*DATASET RECORDS*
+ + + + +

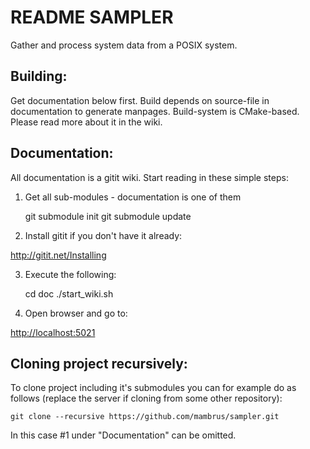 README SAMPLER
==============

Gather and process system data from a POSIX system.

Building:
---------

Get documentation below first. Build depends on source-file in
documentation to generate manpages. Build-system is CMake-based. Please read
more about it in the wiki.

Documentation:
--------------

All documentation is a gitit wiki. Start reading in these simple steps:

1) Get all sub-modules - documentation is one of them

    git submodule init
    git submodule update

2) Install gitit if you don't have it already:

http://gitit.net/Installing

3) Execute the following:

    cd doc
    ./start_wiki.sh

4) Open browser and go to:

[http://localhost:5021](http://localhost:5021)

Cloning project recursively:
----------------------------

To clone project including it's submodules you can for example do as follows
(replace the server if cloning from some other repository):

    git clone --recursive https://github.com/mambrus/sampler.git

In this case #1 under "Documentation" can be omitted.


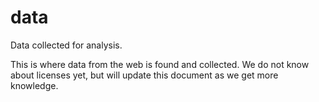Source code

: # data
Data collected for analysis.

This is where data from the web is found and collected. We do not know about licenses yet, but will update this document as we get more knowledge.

+ + + + +

*WHAT IS EXPECTED*
Every entry in the listing is to be duplicated precisely, except for its pictures.

*RESPONSE AREA*
 README SAMPLER
==============

Gather and process system data from a POSIX system.

Building:
---------

Get documentation below first. Build depends on source-file in
documentation to generate manpages. Build-system is CMake-based. Please read
more about it in the wiki.

Documentation:
--------------

All documentation is a gitit wiki. Start reading in these simple steps:

1) Get all sub-modules - documentation is one of them

    git submodule init
    git submodule update

2) Install gitit if you don't have it already:

http://gitit.net/Installing

3) Execute the following:

    cd doc
    ./start_wiki.sh

4) Open browser and go to:

[http://localhost:5021](http://localhost:5021)

Cloning project recursively:
----------------------------

To clone project including it's submodules you can for example do as follows
(replace the server if cloning from some other repository):

    git clone --recursive https://github.com/mambrus/sampler.git

In this case #1 under "Documentation" can be omitted.


Source code

: # data
Data collected for analysis.

This is where data from the web is found and collected. We do not know about licenses yet, but will update this document as we get more knowledge.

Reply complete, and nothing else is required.